** Data to use follows **
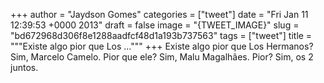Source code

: 
+++
author = "Jaydson Gomes"
categories = ["tweet"]
date = "Fri Jan 11 12:39:53 +0000 2013"
draft = false
image = "{TWEET_IMAGE}"
slug = "bd672968d306f8e1288aadfcf48d1a193b737563"
tags = ["tweet"]
title = """Existe algo pior que Los ..."""
+++
Existe algo pior que Los Hermanos? Sim, Marcelo Camelo. Pior que ele? Sim, Malu Magalhães. Pior? Sim, os 2 juntos.
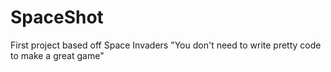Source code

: # SpaceShot
First project 
based off Space Invaders 
"You don't need to write pretty code to make a great game"
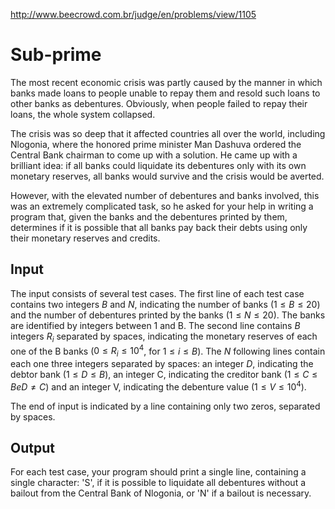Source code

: http://www.beecrowd.com.br/judge/en/problems/view/1105

# Sub-prime

The most recent economic crisis was partly caused by the manner in which banks
made loans to people unable to repay them and resold such loans to other banks
as debentures. Obviously, when people failed to repay their loans, the whole
system collapsed.

The crisis was so deep that it affected countries all over the world, including
Nlogonia, where the honored prime minister Man Dashuva ordered the Central Bank
chairman to come up with a solution. He came up with a brilliant idea: if all
banks could liquidate its debentures only with its own monetary reserves, all
banks would survive and the crisis would be averted.

However, with the elevated number of debentures and banks involved, this was an
extremely complicated task, so he asked for your help in writing a program
that, given the banks and the debentures printed by them, determines if it is
possible that all banks pay back their debts using only their monetary reserves
and credits.

## Input

The input consists of several test cases. The first line of each test case
contains two integers $B$ and $N$, indicating the number of banks
($1 \leq B \leq 20$) and the number of debentures printed by the banks
($1 \leq N \leq 20$). The banks are identified by integers between 1 and B.
The second line contains $B$ integers $R_i$ separated by spaces, indicating
the monetary reserves of each one of the B banks
($0 \leq R_i \leq 10^4$, for $1 \leq i \leq B$).  The $N$ following lines
contain each one three integers separated by spaces: an integer $D$,
indicating the debtor bank ($1 \leq D \leq B$), an integer C, indicating
the creditor bank ($1 \leq C \leq B e D \neq C$) and an
integer V, indicating the debenture value ($1 \leq V \leq 10^4$).

The end of input is indicated by a line containing only two zeros, separated
by spaces.

## Output

For each test case, your program should print a single line, containing a
single character: 'S', if it is possible to liquidate all debentures without a
bailout from the Central Bank of Nlogonia, or 'N' if a bailout is necessary.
** End of Data to use **
# [Required action]
From the material above, retype precisely the lines between the line holding "($1 \leq B \leq" and the line holding "contain each one", inclusive, and nothing beyond them.

# [Answer box]
($1 \leq B \leq 20$) and the number of debentures printed by the banks
($1 \leq N \leq 20$). The banks are identified by integers between 1 and B.
The second line contains $B$ integers $R_i$ separated by spaces, indicating
the monetary reserves of each one of the B banks
($0 \leq R_i \leq 10^4$, for $1 \leq i \leq B$).  The $N$ following lines
contain each one three integers separated by spaces: an integer $D$,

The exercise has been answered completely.